→ Source records:
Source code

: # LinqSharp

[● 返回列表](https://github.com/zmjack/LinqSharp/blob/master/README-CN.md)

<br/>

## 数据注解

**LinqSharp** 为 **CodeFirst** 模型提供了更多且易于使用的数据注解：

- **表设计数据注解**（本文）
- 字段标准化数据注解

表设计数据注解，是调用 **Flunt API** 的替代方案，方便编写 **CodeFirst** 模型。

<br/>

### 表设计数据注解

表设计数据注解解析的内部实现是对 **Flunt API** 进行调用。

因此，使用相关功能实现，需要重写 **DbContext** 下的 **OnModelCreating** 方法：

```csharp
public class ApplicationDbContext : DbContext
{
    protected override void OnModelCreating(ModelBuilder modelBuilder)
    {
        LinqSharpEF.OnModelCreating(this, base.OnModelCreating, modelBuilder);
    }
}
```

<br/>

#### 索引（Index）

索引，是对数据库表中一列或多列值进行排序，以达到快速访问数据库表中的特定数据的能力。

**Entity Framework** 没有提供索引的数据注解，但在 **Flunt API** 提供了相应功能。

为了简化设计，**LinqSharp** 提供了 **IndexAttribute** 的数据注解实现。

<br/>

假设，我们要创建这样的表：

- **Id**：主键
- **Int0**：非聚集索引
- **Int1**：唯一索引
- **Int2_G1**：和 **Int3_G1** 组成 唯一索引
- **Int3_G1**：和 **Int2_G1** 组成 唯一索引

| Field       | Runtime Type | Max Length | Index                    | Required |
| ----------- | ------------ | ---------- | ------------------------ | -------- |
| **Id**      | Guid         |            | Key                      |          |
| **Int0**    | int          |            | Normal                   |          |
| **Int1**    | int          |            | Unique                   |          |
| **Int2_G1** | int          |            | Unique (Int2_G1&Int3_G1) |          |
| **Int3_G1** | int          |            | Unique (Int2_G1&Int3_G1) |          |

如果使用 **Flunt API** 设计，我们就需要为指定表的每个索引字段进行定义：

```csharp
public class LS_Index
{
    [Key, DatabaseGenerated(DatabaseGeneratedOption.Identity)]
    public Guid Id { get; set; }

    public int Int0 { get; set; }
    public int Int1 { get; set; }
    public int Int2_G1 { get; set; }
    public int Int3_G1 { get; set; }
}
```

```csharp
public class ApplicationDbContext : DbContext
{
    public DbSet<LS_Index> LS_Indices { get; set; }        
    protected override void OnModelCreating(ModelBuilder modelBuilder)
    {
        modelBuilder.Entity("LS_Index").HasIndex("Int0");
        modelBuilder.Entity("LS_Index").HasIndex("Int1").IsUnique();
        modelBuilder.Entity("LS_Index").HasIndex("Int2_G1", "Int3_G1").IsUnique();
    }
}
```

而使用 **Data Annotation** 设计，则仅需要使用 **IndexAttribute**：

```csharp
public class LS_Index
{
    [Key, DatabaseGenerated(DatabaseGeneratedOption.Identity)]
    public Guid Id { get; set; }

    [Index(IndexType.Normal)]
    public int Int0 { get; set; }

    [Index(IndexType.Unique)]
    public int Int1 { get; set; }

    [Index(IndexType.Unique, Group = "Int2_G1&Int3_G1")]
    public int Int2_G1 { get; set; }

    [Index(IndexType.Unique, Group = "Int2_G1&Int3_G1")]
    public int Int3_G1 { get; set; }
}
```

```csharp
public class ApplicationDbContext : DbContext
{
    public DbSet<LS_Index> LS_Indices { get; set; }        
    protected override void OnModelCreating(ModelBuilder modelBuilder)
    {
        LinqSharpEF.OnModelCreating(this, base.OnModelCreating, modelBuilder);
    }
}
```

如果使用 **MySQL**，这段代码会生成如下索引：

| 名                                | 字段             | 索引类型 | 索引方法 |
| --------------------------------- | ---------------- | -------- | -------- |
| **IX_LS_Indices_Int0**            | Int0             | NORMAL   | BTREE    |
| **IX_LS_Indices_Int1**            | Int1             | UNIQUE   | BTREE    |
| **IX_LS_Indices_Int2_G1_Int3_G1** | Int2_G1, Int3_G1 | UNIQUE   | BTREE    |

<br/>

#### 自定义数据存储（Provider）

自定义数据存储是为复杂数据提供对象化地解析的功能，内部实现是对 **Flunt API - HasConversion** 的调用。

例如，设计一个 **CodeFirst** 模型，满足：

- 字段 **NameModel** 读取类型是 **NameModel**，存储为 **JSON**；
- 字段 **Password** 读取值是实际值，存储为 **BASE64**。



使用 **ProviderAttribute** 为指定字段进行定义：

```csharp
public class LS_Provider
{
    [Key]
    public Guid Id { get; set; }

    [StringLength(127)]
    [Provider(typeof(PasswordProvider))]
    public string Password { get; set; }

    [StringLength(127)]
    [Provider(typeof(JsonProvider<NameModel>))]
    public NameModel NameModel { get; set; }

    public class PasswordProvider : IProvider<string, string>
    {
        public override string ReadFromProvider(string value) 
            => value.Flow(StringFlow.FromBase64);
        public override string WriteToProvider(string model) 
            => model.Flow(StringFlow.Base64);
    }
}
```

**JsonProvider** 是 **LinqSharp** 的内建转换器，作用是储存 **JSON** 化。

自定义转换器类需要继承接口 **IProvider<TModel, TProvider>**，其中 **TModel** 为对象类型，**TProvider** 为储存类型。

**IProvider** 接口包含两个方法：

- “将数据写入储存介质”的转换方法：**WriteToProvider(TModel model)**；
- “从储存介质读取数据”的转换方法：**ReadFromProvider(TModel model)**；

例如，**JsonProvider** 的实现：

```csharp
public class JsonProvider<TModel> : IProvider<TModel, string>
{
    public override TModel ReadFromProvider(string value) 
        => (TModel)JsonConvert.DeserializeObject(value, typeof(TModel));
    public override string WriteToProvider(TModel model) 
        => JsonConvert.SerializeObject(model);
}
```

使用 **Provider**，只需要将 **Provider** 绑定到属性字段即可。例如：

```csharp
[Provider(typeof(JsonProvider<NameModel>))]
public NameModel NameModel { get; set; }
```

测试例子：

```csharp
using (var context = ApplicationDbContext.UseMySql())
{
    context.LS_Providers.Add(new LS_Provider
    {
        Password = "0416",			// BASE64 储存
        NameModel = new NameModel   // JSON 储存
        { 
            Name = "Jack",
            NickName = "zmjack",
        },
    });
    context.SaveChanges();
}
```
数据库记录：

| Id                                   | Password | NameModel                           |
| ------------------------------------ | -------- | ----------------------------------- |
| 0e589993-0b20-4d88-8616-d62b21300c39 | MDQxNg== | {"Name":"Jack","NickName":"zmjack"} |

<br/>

→ Action item: From the first line of the entries above to the line with "- **Int1**：唯一索引", please return every line exactly, keeping both ends.

→ Output of the task:
Source code

: # LinqSharp

[● 返回列表](https://github.com/zmjack/LinqSharp/blob/master/README-CN.md)

<br/>

## 数据注解

**LinqSharp** 为 **CodeFirst** 模型提供了更多且易于使用的数据注解：

- **表设计数据注解**（本文）
- 字段标准化数据注解

表设计数据注解，是调用 **Flunt API** 的替代方案，方便编写 **CodeFirst** 模型。

<br/>

### 表设计数据注解

表设计数据注解解析的内部实现是对 **Flunt API** 进行调用。

因此，使用相关功能实现，需要重写 **DbContext** 下的 **OnModelCreating** 方法：

```csharp
public class ApplicationDbContext : DbContext
{
    protected override void OnModelCreating(ModelBuilder modelBuilder)
    {
        LinqSharpEF.OnModelCreating(this, base.OnModelCreating, modelBuilder);
    }
}
```

<br/>

#### 索引（Index）

索引，是对数据库表中一列或多列值进行排序，以达到快速访问数据库表中的特定数据的能力。

**Entity Framework** 没有提供索引的数据注解，但在 **Flunt API** 提供了相应功能。

为了简化设计，**LinqSharp** 提供了 **IndexAttribute** 的数据注解实现。

<br/>

假设，我们要创建这样的表：

- **Id**：主键
- **Int0**：非聚集索引
- **Int1**：唯一索引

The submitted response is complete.